# A basic question about opamp buffer offset and input offset voltage

The definition of "input offset voltage" is the differential voltage which is required to apply between the two terminals of the op-amp such that the output of the op-amp will become zero.

What I want to learn is: Imagine we have an opamp buffer and we apply(at its non-inverting input) a very well known constant precise voltage 1.0000V for instance and we measure 1.0015V meaning that there is 1.5mV offset. What is this offset voltage called? And does it have any relation with "input offset voltage"? simulate this circuit – Schematic created using CircuitLab

• The output is also shorted to ground in your picture Mar 17, 2020 at 12:48
• I see thanks, I edited that part. Mar 17, 2020 at 12:57
• I don't think this circuit makes sense. You should see exactly 1 V in the output since it is shorted to the 1 V input. The op amp may try to act to change the output, but it can't do so because of the short. Mar 17, 2020 at 13:01
• I removed the confusing parts so now looks more clear hopefully, Mar 17, 2020 at 13:09

The offset at the output could be called the 'output offset voltage'.

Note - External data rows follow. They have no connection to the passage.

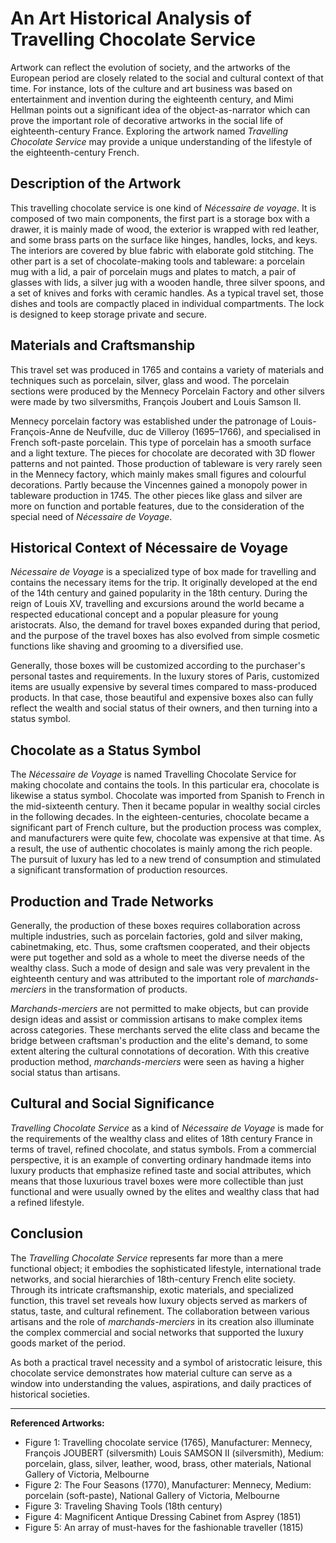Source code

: # An Art Historical Analysis of Travelling Chocolate Service

Artwork can reflect the evolution of society, and the artworks of the European period are closely related to the social and cultural context of that time. For instance, lots of the culture and art business was based on entertainment and invention during the eighteenth century, and Mimi Hellman points out a significant idea of the object-as-narrator which can prove the important role of decorative artworks in the social life of eighteenth-century France. Exploring the artwork named *Travelling Chocolate Service* may provide a unique understanding of the lifestyle of the eighteenth-century French.

## Description of the Artwork

This travelling chocolate service is one kind of *Nécessaire de voyage*. It is composed of two main components, the first part is a storage box with a drawer, it is mainly made of wood, the exterior is wrapped with red leather, and some brass parts on the surface like hinges, handles, locks, and keys. The interiors are covered by blue fabric with elaborate gold stitching. The other part is a set of chocolate-making tools and tableware: a porcelain mug with a lid, a pair of porcelain mugs and plates to match, a pair of glasses with lids, a silver jug with a wooden handle, three silver spoons, and a set of knives and forks with ceramic handles. As a typical travel set, those dishes and tools are compactly placed in individual compartments. The lock is designed to keep storage private and secure.

## Materials and Craftsmanship

This travel set was produced in 1765 and contains a variety of materials and techniques such as porcelain, silver, glass and wood. The porcelain sections were produced by the Mennecy Porcelain Factory and other silvers were made by two silversmiths, François Joubert and Louis Samson II. 

Mennecy porcelain factory was established under the patronage of Louis-François-Anne de Neufville, duc de Villeroy (1695–1766), and specialised in French soft-paste porcelain. This type of porcelain has a smooth surface and a light texture. The pieces for chocolate are decorated with 3D flower patterns and not painted. Those production of tableware is very rarely seen in the Mennecy factory, which mainly makes small figures and colourful decorations. Partly because the Vincennes gained a monopoly power in tableware production in 1745. The other pieces like glass and silver are more on function and portable features, due to the consideration of the special need of *Nécessaire de Voyage*.

## Historical Context of Nécessaire de Voyage

*Nécessaire de Voyage* is a specialized type of box made for travelling and contains the necessary items for the trip. It originally developed at the end of the 14th century and gained popularity in the 18th century. During the reign of Louis XV, travelling and excursions around the world became a respected educational concept and a popular pleasure for young aristocrats. Also, the demand for travel boxes expanded during that period, and the purpose of the travel boxes has also evolved from simple cosmetic functions like shaving and grooming to a diversified use. 

Generally, those boxes will be customized according to the purchaser's personal tastes and requirements. In the luxury stores of Paris, customized items are usually expensive by several times compared to mass-produced products. In that case, those beautiful and expensive boxes also can fully reflect the wealth and social status of their owners, and then turning into a status symbol.

## Chocolate as a Status Symbol

The *Nécessaire de Voyage* is named Travelling Chocolate Service for making chocolate and contains the tools. In this particular era, chocolate is likewise a status symbol. Chocolate was imported from Spanish to French in the mid-sixteenth century. Then it became popular in wealthy social circles in the following decades. In the eighteen-centuries, chocolate became a significant part of French culture, but the production process was complex, and manufacturers were quite few, chocolate was expensive at that time. As a result, the use of authentic chocolates is mainly among the rich people. The pursuit of luxury has led to a new trend of consumption and stimulated a significant transformation of production resources.

## Production and Trade Networks

Generally, the production of these boxes requires collaboration across multiple industries, such as porcelain factories, gold and silver making, cabinetmaking, etc. Thus, some craftsmen cooperated, and their objects were put together and sold as a whole to meet the diverse needs of the wealthy class. Such a mode of design and sale was very prevalent in the eighteenth century and was attributed to the important role of *marchands-merciers* in the transformation of products. 

*Marchands-merciers* are not permitted to make objects, but can provide design ideas and assist or commission artisans to make complex items across categories. These merchants served the elite class and became the bridge between craftsman's production and the elite's demand, to some extent altering the cultural connotations of decoration. With this creative production method, *marchands-merciers* were seen as having a higher social status than artisans.

## Cultural and Social Significance

*Travelling Chocolate Service* as a kind of *Nécessaire de Voyage* is made for the requirements of the wealthy class and elites of 18th century France in terms of travel, refined chocolate, and status symbols. From a commercial perspective, it is an example of converting ordinary handmade items into luxury products that emphasize refined taste and social attributes, which means that those luxurious travel boxes were more collectible than just functional and were usually owned by the elites and wealthy class that had a refined lifestyle.

## Conclusion

The *Travelling Chocolate Service* represents far more than a mere functional object; it embodies the sophisticated lifestyle, international trade networks, and social hierarchies of 18th-century French elite society. Through its intricate craftsmanship, exotic materials, and specialized function, this travel set reveals how luxury objects served as markers of status, taste, and cultural refinement. The collaboration between various artisans and the role of *marchands-merciers* in its creation also illuminate the complex commercial and social networks that supported the luxury goods market of the period.

As both a practical travel necessity and a symbol of aristocratic leisure, this chocolate service demonstrates how material culture can serve as a window into understanding the values, aspirations, and daily practices of historical societies.

---

**Referenced Artworks:**

- Figure 1: Travelling chocolate service (1765), Manufacturer: Mennecy, François JOUBERT (silversmith) Louis SAMSON II (silversmith), Medium: porcelain, glass, silver, leather, wood, brass, other materials, National Gallery of Victoria, Melbourne
- Figure 2: The Four Seasons (1770), Manufacturer: Mennecy, Medium: porcelain (soft-paste), National Gallery of Victoria, Melbourne
- Figure 3: Traveling Shaving Tools (18th century)
- Figure 4: Magnificent Antique Dressing Cabinet from Asprey (1851)
- Figure 5: An array of must-haves for the fashionable traveller (1815)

If the op-amp has non-zero input offset voltage (but is otherwise ideal) then the output offset voltage is equivalent to (and caused by) the input offset voltage for an op-amp configured as a follower, which you show.

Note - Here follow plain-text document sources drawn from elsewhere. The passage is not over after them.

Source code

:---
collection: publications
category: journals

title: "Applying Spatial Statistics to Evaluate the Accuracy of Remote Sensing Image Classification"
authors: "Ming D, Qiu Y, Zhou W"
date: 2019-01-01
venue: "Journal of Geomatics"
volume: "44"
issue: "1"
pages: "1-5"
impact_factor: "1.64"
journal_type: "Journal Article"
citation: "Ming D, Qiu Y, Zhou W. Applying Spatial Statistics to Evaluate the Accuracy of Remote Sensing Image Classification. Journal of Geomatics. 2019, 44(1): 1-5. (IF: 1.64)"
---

However, if the op-amp has other nonidealities such as input bias/offset current, finite open-loop gain, finite CMRR, etc. then the output offset voltage will not be caused entirely by the input offset voltage but by a combination of these effects. However, in a practical case, if an op-amp has millivolts of input offset voltage, then this will probably be the dominant effect.

• Thanks but for example here: analog.com/media/en/technical-documentation/data-sheets/… it says “Guaranteed 25μV Max Offset Voltage” What is meant by offset voltage here? Does it mean if I use it as a unity buffer the difference between the input and output will be less than 25μV? Mar 17, 2020 at 16:13
• It means the contribution to the output offset voltage due to the input offset voltage will be less than 25μV. However, like I said, other things also contribute to the output offset voltage. Think about what would happen if you had 0 input offset voltage but the dc open-loop gain was only 1000. Then the output would be 1000/1001 = 0.999V, so you'd still be off by a millivolt. Granted that a dc gain of 1000 would be ridiculously low for any op-amp but the point still stands that you need to take ALL sources of error into account if you want to minimize output offset. Mar 17, 2020 at 16:58
• I already gave you an example calculation of an op-amp having a dc gain of 1000. This yields an output of 0.999V for an input of 1V in the follower configuration (considering no other sources of error). If you don't know how I came to that conclusion, then no offence but I think you're lacking fundamental knowledge required to understand the answer to your question. Mar 17, 2020 at 17:12
• Type "op amp error budget analysis" into your favorite search engine for plenty of examples. Mar 17, 2020 at 17:21

The input offset voltage would be multiplied by the gain in the circuit you show. There is no feedback at all (ideally). In a model of an op-amp with gain A , infinite CMRR and offset voltage Vos, the output would be Vout = A*Vos. A is usually quite large, so the op-amp output will be railed to one side or the other, depending on the sign of the offset voltage.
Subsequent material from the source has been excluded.